John Eagle moves under the Federal Arbitration Act ("FAA"), 9 U.S.C. §§ 1-16, to compel Rodriguez to arbitrate this lawsuit, relying on an arbitration clause ("Arbitration Agreement") in his employment contract. John Eagle also requests that the court appoint an arbitrator and dismiss the case. Rodriguez opposes the motion and requests that, if the court grants the motion, it stay rather than dismiss the case.
II
Section 2 of the FAA provides that written agreements to arbitrate controversies arising out of an existing contract "shall be valid, irrevocable, and enforceable, save upon such grounds as exist at law or in equity for the revocation of any contract." 9 U.S.C. § 2. When considering a motion to compel arbitration, the court engages in a two-step process.
First, the court determines "whether the parties agreed to arbitrate the dispute." Webb v. Investacorp, Inc., 89 F.3d 252, 258 (5th Cir.1996) (per curiam). "This determination involves two considerations: (1) whether there is a valid agreement to arbitrate between the parties; and (2) whether the dispute in question falls within the scope of that arbitration agreement." Id. In deciding whether there is a valid agreement between the parties to arbitrate, the court applies Texas law. See, e.g., In re Weekley Homes, L.P., 180 S.W.3d 127, 130 (Tex. 2005) (orig. proceeding). Under Texas law, the party seeking to compel arbitration bears the burden of proving the existence of a valid arbitration agreement. See, e.g., Celaya v. Am. Pinnacle Mgmt. Servs., LLC, 2013 WL 4603165, at *2 (N.D. Tex. Aug. 29, 2013) (Fitzwater, C.J.). In deciding whether the dispute in question falls within the scope of the Arbitration Agreement, the court applies federal law. See, e.g., Graves v. BP Am., Inc., 568 F.3d 221, 222-23 (5th Cir. 2009); In re Labatt Food Serv., L.P., 279 S.W.3d 640, 643 (Tex. 2009) (orig. proceeding). Under federal law, the court "resolve[s] doubts concerning the scope of coverage of an arbitration clause in a contract in favor of arbitration." Neal v. Hardee's Food Sys., Inc., 918 F.2d 34, 37 (5th Cir. 1990). Thus the party seeking to compel arbitration need only show that the arbitration clause can plausibly be read to cover the dispute in issue. See id.
Second, the court determines "whether legal constraints external to the parties' agreement foreclose[] the arbitration of those claims." Webb, 89 F.3d at 258 (quoting Mitsubishi Motors Corp. v. Soler Chrysler-Plymouth, Inc., 473 U.S. 614, 628 (1985)). In deciding whether such legal constraints exist, the court applies Texas law. See Iberia Credit Bureau, Inc. v. Cingular Wireless LLC, 379 F.3d 159, 166 (5th Cir. 2004).
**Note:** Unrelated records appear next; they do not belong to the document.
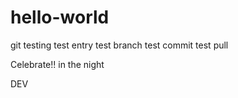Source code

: # hello-world
git testing
test entry
test branch
test commit
test pull

Celebrate!!
in the night

DEV
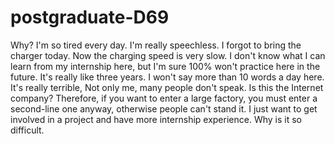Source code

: # postgraduate-D69
Why? I'm so tired every day. I'm really speechless. I forgot to bring the charger today. Now the charging speed is very slow. I don't know what I can learn from my internship here, but I'm sure 100% won't practice here in the future. It's really like three years. I won't say more than 10 words a day here. It's really terrible, Not only me, many people don't speak. Is this the Internet company? Therefore, if you want to enter a large factory, you must enter a second-line one anyway, otherwise people can't stand it. I just want to get involved in a project and have more internship experience. Why is it so difficult.
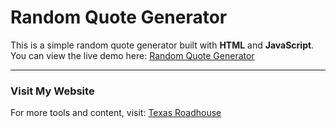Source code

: # Random Quote Generator

This is a simple random quote generator built with **HTML** and **JavaScript**.  
You can view the live demo here: [Random Quote Generator](https://riazkhosa.github.io/random-quotes-generater)

---

### Visit My Website
For more tools and content, visit: [Texas Roadhouse](https://menufortexasroadhousewithprices.com)
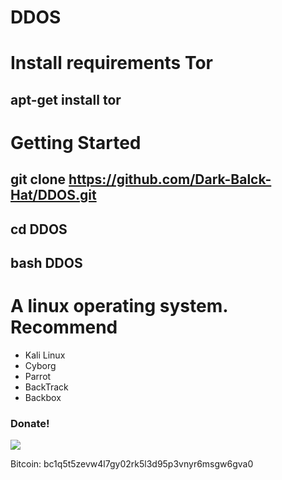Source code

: # DDOS

# Install requirements Tor #
## apt-get install tor ##

# Getting Started #
## git clone https://github.com/Dark-Balck-Hat/DDOS.git ##
## cd DDOS ##
## bash DDOS ##

# A linux operating system. Recommend #
- Kali Linux 
- Cyborg
- Parrot 
- BackTrack 
- Backbox

### Donate! ###

![](https://image.ibb.co/i4ES3U/bc.png)

Bitcoin: bc1q5t5zevw4l7gy02rk5l3d95p3vnyr6msgw6gva0
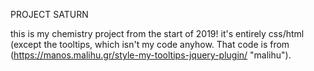 PROJECT SATURN

this is my chemistry project from the start of 2019! it's entirely css/html (except the tooltips, which isn't my code anyhow. 
That code is from (https://manos.malihu.gr/style-my-tooltips-jquery-plugin/ "malihu").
Under Texas law, the burden of proving the existence of an external legal constraint—"such as fraud, unconscionability or voidness under public policy—falls on the party opposing the contract." In re Poly-Am., L.P., 262 S.W.3d 337, 348 (Tex. 2008) (orig. proceeding).
"If there is a valid agreement to arbitrate, and there are no legal constraints that foreclose arbitration, the court must order the parties to arbitrate their dispute." Celaya, 2013 WL 4603165, at *2. The FAA "leaves no place for the exercise of discretion by a district court, but instead mandates that district courts shall direct the parties to proceed to arbitration on issues as to which an arbitration agreement has been signed." Dean Witter Reynolds, Inc. v. Byrd, 470 U.S. 213, 218 (1985) (emphasis in original) (citing 9 U.S.C. §§ 3-4).
III
The court first considers whether Rodriguez and John Eagle agreed to arbitrate this dispute. John Eagle has submitted Rodriguez's employment contract, which contains the following Arbitration Agreement:
the company and I understand and voluntarily agree that any disputes regarding the terms of this pay plan, my employment, termination from employment (including claims of discrimination and/or harassment), or any other association [will be resolved] with binding arbitration. The arbitration proceedings shall be governed by the Federal Arbitration Act, and carried out in conformity with the procedures of the Texas Arbitration act. Although I understand that signing this arbitration agreement is not required as a condition of my employment, I desire to take advantage of the benefits of arbitration and, being that this is mutual agreement to arbitrate, understand that the Company and I give up the right to a trial by jury and instead will have our claims resolved by a retired Texas Superior Court Judge.D. Mot. Compel Ex. 1 at 4 (bold font omitted; bracketed material added). The Arbitration Agreement is found immediately above the signature line of the employment contract and is printed in bold font.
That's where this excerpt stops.